Ainda no quesito elenco, Anthony Hopkins usa sua belíssima dicção inconfundível pra compor seu Odin e receber um contracheque sem se esforçar muito. Renee Russo é a prova de que os deuses já conheciam o botox e Idris Elba tem o porte e a voz (ajudada digitalmente) do guardião de qualquer coisa. Tom Hiddleston faz o Loki, que, ao contrário dos quadrinhos, tem um arco completo de personagem, indo de irmão traquinas e invejoso a arquivilão acrescentando mais dimensão ao deus da trapaça nas telas do que ele tem nos quadrinhos. O ator desincumbe-se bem e chega mesmo a conquistar nossa simpatia e sua historinha desenrola-se no melhor clima Stan Lee, sem a menor sutileza. Hiddleston chega mesmo quase literalmente a gritar “DEEEEEEEEEEEEEUUUUUUUUSSSSSSS, POOOOOOOOOORRR QUÊÊÊÊÊÊÊÊÊÊÊÊÊÊÊÊÊÊ?”. Não, na verdade não chega a tanto, ele apenas grita um melodramático “POOOOOOOOOORRR QUÊÊÊÊÊÊÊÊÊÊÊÊÊÊÊÊÊÊ?” pro Odin, e levando-se em conta que Odin é o deus supremo da parada, a ilação é inevitável. James Dean teria feito diferente, mas Marvel Studios não é Actor's Studio e as nuances do Método nunca se deram muito bem com Shakespeare, o que dizer um pastiche do bardo...
Portanto, se você é um nerd, curte filmes de ação com um clima spielberguiano (2), está a fim de se divertir sem adquirir ao mesmo tempo vastos conhecimentos de linguagem cinematográfica (mas pelo menos um pouco no quesito eficiência narrativa) ou simplesmente não tem nada melhor a fazer do que ficar vendo longas 3D, Thor é garantia de duas horas bem gastas. A fita é da boa. Barra limpa é o nobre Thor.
P. S.: Nerds e fãs da Marvel em geral vão se arrepiar de emoção com a cena pós-crédito. A melhor dessas papagaiadas que o blogueiro já viu.

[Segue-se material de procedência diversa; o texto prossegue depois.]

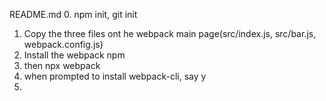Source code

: README.md
0. npm init, git init
1. Copy the three files ont he webpack main page(src/index.js, src/bar.js, webpack.config.js)
2. Install the webpack npm
3. then npx webpack
4. when prompted to install webpack-cli, say y
5.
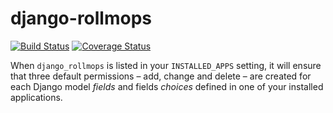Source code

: django-rollmops
=


[![Build Status](https://travis-ci.org/wiliamsouza/django-rollmops.svg)](https://travis-ci.org/wiliamsouza/django-rollmops)
[![Coverage Status](https://coveralls.io/repos/github/wiliamsouza/django-rollmops/badge.svg?branch=master)](https://coveralls.io/github/wiliamsouza/django-rollmops?branch=master)

When `django_rollmops` is listed in your `INSTALLED_APPS` setting,
it will ensure that three default permissions – add, change and delete –
are created for each Django model *fields* and fields *choices* defined in one
of your installed applications.
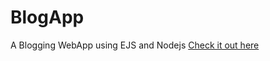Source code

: # BlogApp
A Blogging WebApp using EJS and Nodejs
[Check it out here](https://salty-sea-55752.herokuapp.com/)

(1) O tradutor não se animou com os diálogos mais requintados dos asgardianos e verteu tudo para o português coloquial mesmo. Além disso, cometeu vários atentados ao bom-gosto em coisas como “apenas 1 de nós”. Ora, raios, a fita está em cartaz em versões dublada e legenndada, será que não dava pra pressupor que os analfabetos iriam ver os deuses entonando a última flor do Lácio e caprichar no vocabulário na versão legendada? Afinal de contas, o gibi é famoso justamente pelas falas pomposas de seus personagens, num intencional pastiche que Stan Lee fez de Shakespeare, seu autor favorito, porque DEUSES NÃO USARIAM O NOSSO LINGUAJAR URBANO DO DIA A DIA.
(2) Como já dizia o Arnaldo Branco, artistas bem-sucedidos acabam virando adjetivos na mão de críticos nem tanto.